Le président Andry Rajoelina –  homme d’affaires franco-malgache –  avait été élu en 2019 pour un premier mandat avec des promesses de lutte contre les inégalités et la corruption, l’amélioration du sort de la population,l a défense des intérêts du pays contre l’emprise des multinationales étrangères (3). Mais les années qui ont suivi ont montré que ces promesses n’étaient que de la poudre aux yeux. Les scandales de corruption ont éclaboussé les proches du président, les inégalités sociales ont continué à se creuser, quelques grands capitalistes  comme Mamy Ravatomanga ont accumulé une fortune immense et sont devenus les dirigeants occultes du pays  – alors que 75% de la population vit sous le seuil de pauvreté (rapport de la Banque Mondiale de 2024).

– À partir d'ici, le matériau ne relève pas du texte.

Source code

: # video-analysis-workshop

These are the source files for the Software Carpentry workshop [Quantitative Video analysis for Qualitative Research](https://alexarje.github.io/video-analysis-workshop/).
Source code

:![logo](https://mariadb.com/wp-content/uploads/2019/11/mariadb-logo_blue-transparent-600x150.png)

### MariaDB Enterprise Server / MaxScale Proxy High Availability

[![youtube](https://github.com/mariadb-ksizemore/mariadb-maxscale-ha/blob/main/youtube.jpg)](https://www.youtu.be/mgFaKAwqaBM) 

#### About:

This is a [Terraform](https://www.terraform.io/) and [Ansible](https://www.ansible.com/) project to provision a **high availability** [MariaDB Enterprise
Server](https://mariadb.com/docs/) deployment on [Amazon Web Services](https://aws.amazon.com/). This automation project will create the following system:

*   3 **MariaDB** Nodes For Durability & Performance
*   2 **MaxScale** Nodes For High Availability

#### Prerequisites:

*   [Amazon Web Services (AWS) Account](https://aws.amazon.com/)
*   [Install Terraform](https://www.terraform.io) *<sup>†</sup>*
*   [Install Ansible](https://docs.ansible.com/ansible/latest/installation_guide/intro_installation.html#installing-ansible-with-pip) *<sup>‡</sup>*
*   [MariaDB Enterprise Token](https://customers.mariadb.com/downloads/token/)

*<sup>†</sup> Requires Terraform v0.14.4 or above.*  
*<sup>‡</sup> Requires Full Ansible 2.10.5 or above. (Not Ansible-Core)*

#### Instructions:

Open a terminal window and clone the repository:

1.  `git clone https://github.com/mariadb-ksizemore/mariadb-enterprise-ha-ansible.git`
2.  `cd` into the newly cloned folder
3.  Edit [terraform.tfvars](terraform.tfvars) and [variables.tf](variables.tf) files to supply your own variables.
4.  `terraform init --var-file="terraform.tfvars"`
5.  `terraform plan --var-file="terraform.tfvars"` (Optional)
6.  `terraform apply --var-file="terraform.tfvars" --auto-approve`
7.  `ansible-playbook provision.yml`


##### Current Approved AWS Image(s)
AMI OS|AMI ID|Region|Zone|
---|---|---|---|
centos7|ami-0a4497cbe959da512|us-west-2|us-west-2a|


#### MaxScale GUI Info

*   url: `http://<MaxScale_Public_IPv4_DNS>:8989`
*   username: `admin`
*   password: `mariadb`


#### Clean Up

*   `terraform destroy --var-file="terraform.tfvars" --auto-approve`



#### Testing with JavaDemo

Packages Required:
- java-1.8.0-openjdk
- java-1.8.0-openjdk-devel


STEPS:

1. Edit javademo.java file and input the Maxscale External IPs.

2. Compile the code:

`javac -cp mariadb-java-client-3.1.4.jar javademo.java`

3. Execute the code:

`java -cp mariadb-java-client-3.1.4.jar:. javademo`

Les promesses de Rajoelina avaient rencontré un certain écho en raison du fait qu’il avait été, en tant que maire de la capitale, le dirigeant en 2009 d’un mouvement populaire comprenant manifestations et grève générale (en affirmant : «le peuple reprend le pouvoir!») contre le président Ravalomanana, patron d’un groupe agroalimentaire tentaculaire (Tiko) qui avait mis l’Etat en coupe réglée. La répression sanglante des manifestants anti-gouvernementaux fit plus de 80 morts. En mars 2009 les militaires chassèrent Ravalomana et nommèrent Rajoelina président de transition, fonction qu’il occupera jusqu’aux élections de 2013. Rajoelina bénéficiait du soutien appuyé de l’impérialisme français pour qui Ravalomanana était trop proche des Etats-Unis et de l’Afrique du Sud (4). Si la France n’a plus une position hégémonique dans son ancienne colonie, elle est le premier client du pays devant les Etats-Unis et le Japon, et, selon l’OMC, le premier investisseur devant les Etats-Unis avec près de 300 entreprises. Cependant, elle n’est plus que son quatrième fournisseur derrière la Chine, Oman et l’Inde. Son influence est toujours réelle; elle s’exerce en particulier par la biais militaire et sécuritaire. Un quotidien malgache écrivait ainsi à propos d’une récente manœuvre militaire franco-malgache («Tulipe 2025») « la France (...) qui possède déjà une forte présence militaire à La Réunion et à Mayotte, consolide son influence en entretenant des partenariats de sécurité avec Madagascar. En tout cas, cette collaboration militaire s’inscrit dans une compétition d’influences plus large entre différentes puissances, notamment la Chine (...) » (5)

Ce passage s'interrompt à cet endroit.